NCSC-CH Week 23: coordinated surge in job-seeker targeting — fake interviews, reshipping identity theft, and LinkedIn-to-GitHub infostealer delivery

NCSC Switzerland's Week 23 report (9 June) documents three concurrent technique chains aimed at job seekers in Switzerland (NCSC-CH, 2026-06-09). The first sends fake interview-confirmation emails for plausible Swiss employers, linking to a counterfeit Google login that harvests credentials (T1566.002, T1078). The second uses fraudulent job offers demanding identity documents for "onboarding," with stolen Swiss IDs then used to order goods and run parcel-reshipping (freight-forwarder) fraud. The third operates through compromised LinkedIn recruiter profiles that direct candidates to download a "technical assessment" or "onboarding" GitHub repository carrying infostealer malware that targets crypto wallets, browser cookies and saved credentials (T1566.003, T1059.001, T1555). NCSC notes attackers systematically exploit applicants' urgency and unfamiliarity with new-employer processes to lower vigilance.

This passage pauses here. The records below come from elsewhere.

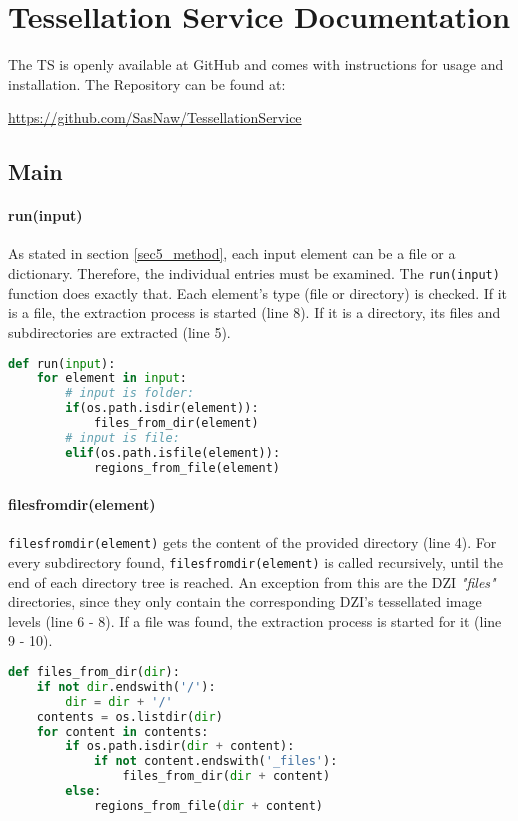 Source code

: \chapter{Tessellation Service Documentation}
\label{secC}
The TS is openly available at GitHub and comes with instructions for usage and installation. The Repository can be found at:

\url{https://github.com/SasNaw/TessellationService}

\section{Main}

\subsubsection{run(input)}
As stated in section \ref{sec5_method}, each input element can be a file or a dictionary. Therefore, the individual entries must be examined. The \texttt{run(input)} function does exactly that. Each element's type (file or directory) is checked. If it is a file, the extraction process is started (line 8). If it is a directory, its files and subdirectories are extracted (line 5).

\begin{lstlisting}[frame=single,language=python]
def run(input):
	for element in input:
		# input is folder:
		if(os.path.isdir(element)):
			files_from_dir(element)
		# input is file:
		elif(os.path.isfile(element)):
			regions_from_file(element)
\end{lstlisting}


\subsubsection{files{\textunderscore}from{\textunderscore}dir(element)}
\texttt{files{\textunderscore}from{\textunderscore}dir(element)} gets the content of the provided directory (line 4). For every subdirectory found, \texttt{files{\textunderscore}from{\textunderscore}dir(element)} is called recursively, until the end of each directory tree is reached. An exception from this are the DZI \emph{"{\textunderscore}files"} directories, since they only contain the corresponding DZI's tessellated image levels (line 6 - 8). If a file was found, the extraction process is started for it (line 9 - 10).

\begin{lstlisting}[frame=single,language=python]
def files_from_dir(dir):
	if not dir.endswith('/'):
		dir = dir + '/'
	contents = os.listdir(dir)
	for content in contents:
		if os.path.isdir(dir + content):
			if not content.endswith('_files'):
				files_from_dir(dir + content)
		else:
			regions_from_file(dir + content)
\end{lstlisting}


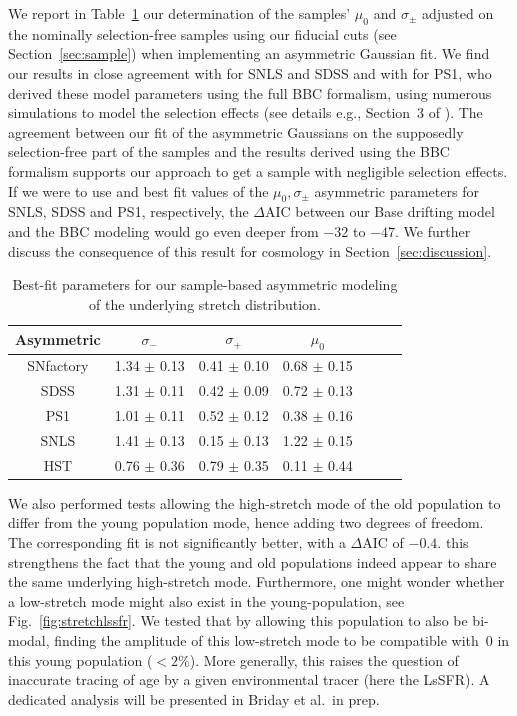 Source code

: \documentclass[]{aa}
\newcommand{\nn}[1]{\textcolor[rgb]{0.25, 0.50, 0}{#1}}
\begin{document}
We report in Table~\ref{tab:bbc} \nn{our determination of} the samples' $\mu_0$
and $\sigma_{\pm}$ adjusted on the nominally selection-free samples using our
fiducial cuts (see Section~\ref{sec:sample}) \nn{when implementing an asymmetric
Gaussian fit}. We find our results in close agreement with \cite{scolnic2016}
for SNLS and SDSS and with \cite{scolnic2018a} for PS1, who derived these model
parameters using the full BBC formalism, using numerous simulations to model the
selection effects (see details e.g., Section~3 of \citealt{kessler2017}). The
agreement between our fit of the asymmetric Gaussians on the supposedly
selection-free part of the samples and the results derived using the BBC
formalism supports our approach to get a sample with negligible selection
effects. If we were to use \cite{scolnic2016} and \cite{scolnic2018a} best fit
values of the $\mu_0, \sigma_{\pm}$ asymmetric parameters for SNLS, SDSS and
PS1, respectively, the $\Delta$AIC between our Base drifting model and the BBC
modeling would go even deeper from $-32$ to $-47$. We further discuss the
consequence of this result for cosmology in Section~\ref{sec:discussion}.
    
\begin{table}
    \centering
    \caption{Best-fit parameters for our sample-based asymmetric modeling of the
    underlying stretch distribution.}
    \label{tab:bbc}
    \begin{tabular}{ccccccc}
    \hline\hline
    Asymmetric & $\sigma_{-}$ & $\sigma_{+}$ & $\mu_0$ \\
    \hline
    SNfactory & 1.34 $\pm$ 0.13 & 0.41 $\pm$ 0.10 & 0.68 $\pm$ 0.15 \\
    SDSS & 1.31 $\pm$ 0.11 & 0.42 $\pm$ 0.09 & 0.72 $\pm$ 0.13 \\
    PS1 & 1.01 $\pm$ 0.11 & 0.52 $\pm$ 0.12 & 0.38 $\pm$ 0.16 \\
    SNLS & 1.41 $\pm$ 0.13 & 0.15 $\pm$ 0.13 & 1.22 $\pm$ 0.15 \\
    HST & 0.76 $\pm$ 0.36 & 0.79 $\pm$ 0.35 & 0.11 $\pm$ 0.44 \\
    \hline
    \end{tabular}
\end{table}
    
We also performed tests allowing the high-stretch mode of the old population to
differ from the young population mode, hence adding two degrees of freedom. The
corresponding fit is not significantly better, with a $\Delta$AIC of $-0.4$.
this strengthens the fact that the young and old populations indeed appear to
share the same underlying high-stretch mode. Furthermore, one might wonder
whether a low-stretch mode might also exist in the young-population, see
Fig.~\ref{fig:stretchlssfr}. We tested that by allowing this population to also
be bi-modal, finding the amplitude of this low-stretch mode to be compatible
with~0 in this young population ($<2\%$). More generally, this raises the
question of inaccurate tracing of age by a given environmental tracer (here the
LsSFR). A dedicated analysis will be presented in Briday et al.\ in prep.
\end{document}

Why it matters to us: the LinkedIn→GitHub chain is a credible vector into corporate endpoints via employees in job-search mode and HR/talent teams handling external candidate code. Detection signal: git clone / GitHub downloads followed by script execution minutes after a LinkedIn contact (Sysmon EID 1, parent git.exe / python.exe from a freshly-cloned path). This is a national-CERT primary disclosure for its own jurisdiction.